Do Meta-Analyses Oversell the Longer-Term Effects of Programs? (Part 2)

Attempting to Correct for Follow-Up Selection Bias

By Drew Bailey, Michael J. Weiss

The U.S. Department of Education’s What Works Clearinghouse (WWC) recently published a practice guide for educators on Effective Advising for Postsecondary Students. One recommended practice is to “transform advising to focus on the development of sustained, personalized relationships with individual students throughout their college career.” A companion post discussed why there is good reason to think this recommendation is based, at least in part, on an overestimate of the effects of the practice on graduation rates. The argument is based on the idea that studies that collect information on longer-term outcomes, such as graduation rates, tend to be special—selected, in part, because of their larger-than-average effects on shorter-term outcomes. This post describes a way to use information on short-term outcomes—in this case, reenrollment or progress toward a degree—to estimate how much the effects on long-term outcomes are overstated in such meta-analyses.
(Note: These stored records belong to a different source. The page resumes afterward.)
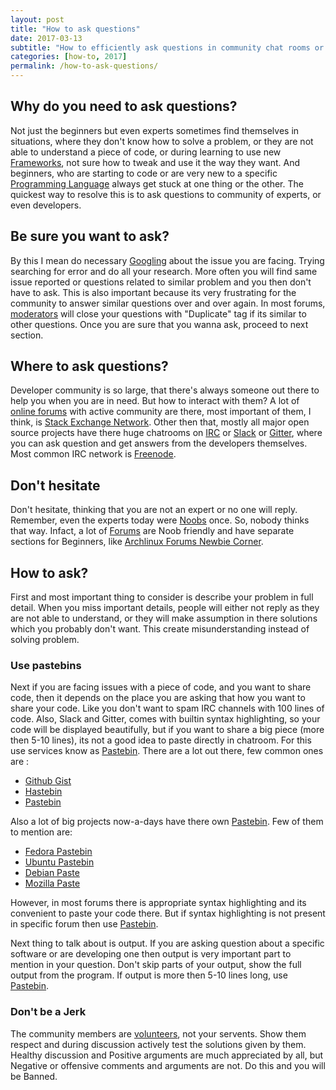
 ```yaml
---
layout: post
title: "How to ask questions"
date: 2017-03-13
subtitle: "How to efficiently ask questions in community chat rooms or forums."
categories: [how-to, 2017]
permalink: /how-to-ask-questions/
---
```


## Why do you need to ask questions?

Not just the beginners but even experts sometimes find themselves in situations,
where they don't know how to solve a problem, or they are not able to understand
a piece of code, or during learning to use new
[Frameworks](https://en.wikipedia.org/wiki/Software_framework), not sure how to
tweak and use it the way they want. And beginners, who are starting to code or
are very new to a specific
[Programming Language](https://en.wikipedia.org/wiki/Programming_language)
always get stuck at one thing or the other. The quickest way to resolve this is
to ask questions to community of experts, or even developers.

## Be sure you want to ask?

By this I mean do necessary
[Googling](https://en.wikipedia.org/wiki/Google_(verb)) about the issue you are
facing. Trying searching for error and do all your research. More often you will
find same issue reported or questions related to similar problem and you then
don't have to ask. This is also important because its very frustrating for the
community to answer similar questions over and over again. In most forums,
[moderators](https://www.urbandictionary.com/define.php?term=forum%20moderator)
will close your questions with "Duplicate" tag if its similar to other
questions. Once you are sure that you wanna ask, proceed to next section.

## Where to ask questions?

Developer community is so large, that there's always someone out there to help
you when you are in need. But how to interact with them? A lot of
[online forums](https://en.wikipedia.org/wiki/Internet_forum)
with active community are there, most important of them, I think, is
[Stack Exchange Network](https://stackexchange.com/). Other then that, mostly
all major open source projects have there huge chatrooms on
[IRC](https://en.wikipedia.org/wiki/Internet_Relay_Chat) or
[Slack](https://slack.com) or
[Gitter](https://gitter.im), where you can ask question and get answers from the
developers themselves. Most common IRC network is
[Freenode](https://freenode.net).

## Don't hesitate

Don't hesitate, thinking that you are not an expert or no one will reply.
Remember, even the experts today were
[Noobs](https://en.wikipedia.org/wiki/Newbie) once. So, nobody thinks that way.
Infact, a lot of [Forums](https://en.wikipedia.org/wiki/Internet_forum) are Noob
friendly and have separate sections for Beginners, like
[Archlinux Forums Newbie Corner](https://bbs.archlinux.org/viewforum.php?id=23).

## How to ask?

First and most important thing to consider is describe your problem in full
detail. When you miss important details, people will either not reply as they
are not able to understand, or they will make assumption in there solutions
which you probably don't want. This create misunderstanding instead of solving
problem.

### Use pastebins
Next if you are facing issues with a piece of code, and you want to share code,
then it depends on the place you are asking that how you want to share your
code. Like you don't want to spam IRC channels with 100 lines of code. Also,
Slack and Gitter, comes with builtin syntax highlighting, so your code will be
displayed beautifully, but if you want to share a big piece (more then 5-10
lines), its not a good idea to paste directly in chatroom. For this use services
know as [Pastebin](https://en.wikipedia.org/wiki/Pastebin). There are a lot out
there, few common ones are :

* [Github Gist](https://gist.github.com)
* [Hastebin](https://hastebin.com)
* [Pastebin](https://goo.gl/qFJ7J0)

Also a lot of big projects now-a-days have there own
[Pastebin](https://en.wikipedia.org/wiki/Pastebin). Few of them to mention are:

* [Fedora Pastebin](https://paste.fedoraproject.org/)
* [Ubuntu Pastebin](https://paste.ubuntu.com/)
* [Debian Paste](https://paste.debian.net/)
* [Mozilla Paste](https://pastebin.mozilla.org/)

However, in most forums there is appropriate syntax highlighting and its
convenient to paste your code there. But if syntax highlighting is not present
in specific forum then use [Pastebin](https://en.wikipedia.org/wiki/Pastebin).

Next thing to talk about is output. If you are asking question about a specific
software or are developing one then output is very important part to mention in
your question. Don't skip parts of your output, show the full output from the
program. If output is more then 5-10 lines long, use
[Pastebin](https://en.wikipedia.org/wiki/Pastebin).

### Don't be a Jerk

The community members are
[volunteers](https://en.wikipedia.org/wiki/Volunteering), not your servents.
Show them respect and during discussion actively test the solutions given by
them. Healthy discussion and Positive arguments are much appreciated by all, but
Negative or offensive comments and arguments are not. Do this and you will be
Banned.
Why We Think There Is Bias

The starting point for the discussion is Figure 1, which is repeated from the companion post. The figure shows the distribution of effects from a database called THE-RCT.[1] The figure shows estimated effects on enrollment in the second semester for studies that measured graduation for all sample members (labeled “Yes”) and those that did not (labeled “No”). As can be seen, more of the estimated effects on enrollment in the second semester are null or negative for studies labeled “No,” and the average effect is also smaller.


Figure 1: Short-term effect estimates in the THE-RCT sample

Correcting the Bias

Figure 1 provides evidence that effects on graduation rates might be overstated, but it does not indicate how much they are overstated. One way to assess how much they are overstated is to estimate the relationship between shorter-term and longer-term effects and to use that relationship to impute longer-term effects for the studies that did not collect that information. For THE-RCT, this relationship is shown in Figure 2, which compares estimated effects on second-semester enrollment (the horizontal axis) with estimated effects on three-year graduation rates (the vertical axis). As shown, interventions with larger effects on second-semester enrollment tend to have larger effects on three-year graduation rates. The best linear relationship between the two sets of effects is shown by the upward line, which has a slope of 1.3. This relationship means that if one intervention has an estimated effect on second-semester enrollment that is 1 percentage point larger than that of another intervention, the first intervention would be predicted to have an estimated effect on three-year graduation rates that is 1.3 percentage points larger than the second intervention.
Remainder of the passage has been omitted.